* [Given information]
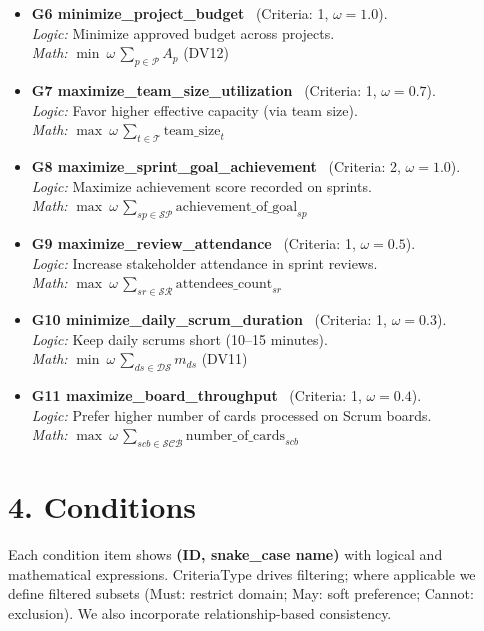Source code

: \documentclass[11pt,a4paper]{article}
\begin{document}
\begin{itemize}[leftmargin=2em]
  \item \textbf{G6 minimize\_project\_budget} \ (Criteria: 1, \(\omega=1.0\)). \\
  \emph{Logic:} Minimize approved budget across projects. \\
  \emph{Math:} \(\displaystyle \min \ \omega\,\sum_{p\in\mathcal{P}} A_p\) \quad (DV12)

  \item \textbf{G7 maximize\_team\_size\_utilization} \ (Criteria: 1, \(\omega=0.7\)). \\
  \emph{Logic:} Favor higher effective capacity (via team size). \\
  \emph{Math:} \(\displaystyle \max \ \omega\,\sum_{t\in\mathcal{T}} \text{team\_size}_{t}\)

  \item \textbf{G8 maximize\_sprint\_goal\_achievement} \ (Criteria: 2, \(\omega=1.0\)). \\
  \emph{Logic:} Maximize achievement score recorded on sprints. \\
  \emph{Math:} \(\displaystyle \max \ \omega\,\sum_{sp\in\mathcal{SP}} \text{achievement\_of\_goal}_{sp}\)

  \item \textbf{G9 maximize\_review\_attendance} \ (Criteria: 1, \(\omega=0.5\)). \\
  \emph{Logic:} Increase stakeholder attendance in sprint reviews. \\
  \emph{Math:} \(\displaystyle \max \ \omega\,\sum_{sr\in\mathcal{SR}} \text{attendees\_count}_{sr}\)

  \item \textbf{G10 minimize\_daily\_scrum\_duration} \ (Criteria: 1, \(\omega=0.3\)). \\
  \emph{Logic:} Keep daily scrums short (10--15 minutes). \\
  \emph{Math:} \(\displaystyle \min \ \omega\,\sum_{ds\in\mathcal{DS}} m_{ds}\) \quad (DV11)

  \item \textbf{G11 maximize\_board\_throughput} \ (Criteria: 1, \(\omega=0.4\)). \\
  \emph{Logic:} Prefer higher number of cards processed on Scrum boards. \\
  \emph{Math:} \(\displaystyle \max \ \omega\,\sum_{scb\in\mathcal{SCB}} \text{number\_of\_cards}_{scb}\)
\end{itemize}

\section{4. Conditions}
Each condition item shows \textbf{(ID, snake\_case name)} with logical and mathematical expressions. CriteriaType drives filtering; where applicable we define filtered subsets (Must: restrict domain; May: soft preference; Cannot: exclusion). We also incorporate relationship-based consistency.
\end{document}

* [Work required]
What lines in the records above include the string "quad"? Copy each one.

* [Reply]
  \emph{Math:} \(\displaystyle \min \ \omega\,\sum_{p\in\mathcal{P}} A_p\) \quad (DV12)
  \emph{Math:} \(\displaystyle \min \ \omega\,\sum_{ds\in\mathcal{DS}} m_{ds}\) \quad (DV11)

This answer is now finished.